The resolution was approved Wednesday with 80 votes in favor, 17 against and one abstention. Trump’s security will be composed of 114 members of the U.S. Army and 454 members of the U.S. Air Force, who will remain in the country for 18 days with “military equipment, armament and two helicopters.”
Legislators of the Broad Front opposed the resolution arguing Peru’s Armed Forces are capable of providing security for the summit, including Trump’s security, while one of its legislators, Maria Elena Foronda said the measure would show Peruvian Troops’ “insecurity”.
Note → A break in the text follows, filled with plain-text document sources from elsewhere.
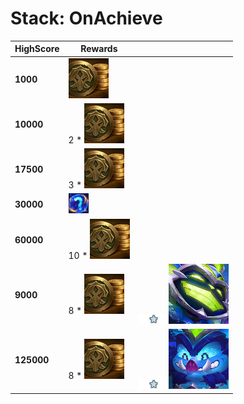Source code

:# Stack: OnAchieve
| **HighScore** | **Rewards**                                             |                                                                                                                  |
| -             | -                                                       | -                                                                                                                |
| **1000**      | ![Gold](../../tftspecs/icon/rewards/Gold.png)           |                                                                                                                  |
| **10000**     | 2 * ![Gold](../../tftspecs/icon/rewards/Gold.png)       |                                                                                                                  |
| **17500**     | 3 * ![Gold](../../tftspecs/icon/rewards/Gold.png)       |                                                                                                                  |
| **30000**     | ![Component](../../tftspecs/icon/rewards/Component.jpg) |                                                                                                                  |
| **60000**     | 10 * ![Gold](../../tftspecs/icon/rewards/Gold.png)      |                                                                                                                  |
| **9000**      | 8 * ![Gold](../../tftspecs/icon/rewards/Gold.png)       | ![Unit_Star](../../tftspecs/icon/rewards/Champion_Star_1.png)![Ziggs](../../tftchampions/icon/set14/Ziggs.jpg)   |
| **125000**    | 8 * ![Gold](../../tftspecs/icon/rewards/Gold.png)       | ![Unit_Star](../../tftspecs/icon/rewards/Champion_Star_1.png)![Kobuko](../../tftchampions/icon/set14/Kobuko.jpg) |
All legislators of the Alliance for Progress party and New Peru also voted against the resolution, demanding an explanation of the level of coordination between U.S. and Peru’s armed forces to authorize the entry of foreign troops.
Despite opposition from three legislative blocs, support from the fujimorista party Popular Force and the ruling party Peruvian for Change was sufficient to approve the resolution. Several lawmakers from these two blocs justified their vote arguing the measure “does not yield sovereignty.”
Venezuela, founding member of the Organization of American States, has been banned from participating after former President Pedro Pablo Kuczynski, who was recently forced to resign due to his involvement in corruption scandals, announced President Nicolas Maduro would not be welcomed.
The announcement generated criticism by the governments of Ecuador, Uruguay, Cuba, Bolivia, Antigua and Barbuda, and Nicaragua. Peru’s new government, led by President Martin Vizcarra confirmed Wednesday Venezuela remains uninvited to the Summit.